Artur Partyka ma dość. "Skończyła się pewna era"

- Pomysł z Paulo Sousą okazał się błędem. Nowy trener będzie musiał dokonać rewolucji - komentuje porażkę Polaków legenda lekkoatletyki Artur Partyka. Wielkich szans naszej reprezentacji na Euro 2020 już nie daje.

Dawid Góra
Dawid Góra
piłkarze reprezentacji Polski PAP/EPA / Anton Vaganov / Na zdjęciu: piłkarze reprezentacji Polski
Reprezentacja Polski w kompromitującym stylu przegrała ze Słowakami 1:2 w pierwszym meczu na mistrzostwach. Kadrowicze Sousy kończyli mecz w dziesiątkę po drugiej żółtej kartce, którą zobaczył Grzegorz Krychowiak.

- Dla mnie skończyła się pewna era. Era odrodzenia polskiej piłki. Trwała od 2012 roku i to był piękny czas, było wiele fajnych momentów. Nowy szkoleniowiec, który obejmie reprezentację po Euro, powinien dostać kontrakt minimum do mistrzostw Europy w 2024 roku. Wybór nowego szkoleniowca musi być mądrą i przemyślaną decyzją. Mamy najlepszego piłkarza świata i jednego z najlepszych w tej dekadzie. Jest kilka mocnych nazwisk, ale czas zapiął klamrę. Eksperyment z trenerem Sousą nie wypalił - podkreśla Partyka w rozmowie z WP SportoweFakty.

Wicemistrz olimpijski w skoku wzwyż przypomina, że sam zatrudnienie Portugalczyka uznawał za dobrą decyzję. Popierał w niej prezesa PZPN Zbigniewa Bońka. Uważał bowiem, że sytuacja wymagała odważnego ruchu ze strony związku.

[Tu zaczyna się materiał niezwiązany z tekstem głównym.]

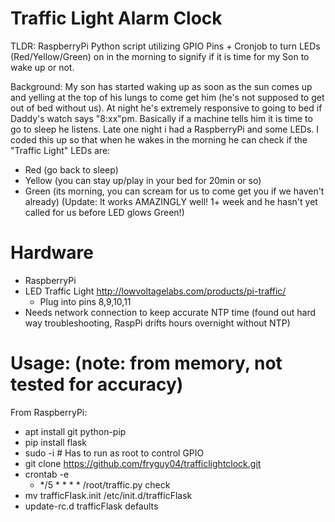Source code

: # Traffic Light Alarm Clock

TLDR: RaspberryPi Python script utilizing GPIO Pins + Cronjob to turn LEDs (Red/Yellow/Green) on in the morning to signify if it is time for my Son to wake up or not.

Background: My son has started waking up as soon as the sun comes up and yelling at the top of his lungs to come get him (he's not supposed to get out of bed without us). At night he's extremely responsive to going to bed if Daddy's watch says "8:xx"pm. Basically if a machine tells him it is time to go to sleep he listens. Late one night i had a RaspberryPi and some LEDs. I coded this up so that when he wakes in the morning he can check if the "Traffic Light" LEDs are:
* Red (go back to sleep)
* Yellow (you can stay up/play in your bed for 20min or so)
* Green (its morning, you can scream for us to come get you if we haven't already)
(Update: It works AMAZINGLY well! 1+ week and he hasn't yet called for us before LED glows Green!)

# Hardware
* RaspberryPi
* LED Traffic Light http://lowvoltagelabs.com/products/pi-traffic/
  * Plug into pins 8,9,10,11  
* Needs network connection to keep accurate NTP time (found out hard way troubleshooting, RaspPi drifts hours overnight without NTP)

# Usage: (note: from memory, not tested for accuracy)
From RaspberryPi:
* apt install git python-pip
* pip install flask
* sudo -i   # Has to run as root to control GPIO
* git clone https://github.com/fryguy04/trafficlightclock.git
* crontab -e
  * */5 * * * * /root/traffic.py check
* mv trafficFlask.init /etc/init.d/trafficFlask
* update-rc.d trafficFlask defaults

ZOBACZ WIDEO: Czy Christian Eriksen wróci do zawodowego sportu? Kardiolog zabrał głos

- W poniedziałek było jednak widać ewidentne błędy selekcjonera. Co na ławce robił Jakub Moder, który zaraz po wejściu w drugiej połowie wprowadził nową jakość na murawę? Dlaczego na drugą połowę wyszedł Grzegorz Krychowiak? Przecież było jasne, że to piłkarz niezwykle zadziorny, a my będziemy szturmować bramkę rywali, co w konsekwencji wymusi na Słowakach grę z kontry, a na piłkarzu Lokomotiwu prawdopodobieństwo fauli taktycznych. Jestem tylko skromnym skoczkiem wzwyż, ale oglądam mnóstwo meczów i jestem przekonany, że naprawdę nietrudno zauważyć takie rzeczy - zaznacza Partyka.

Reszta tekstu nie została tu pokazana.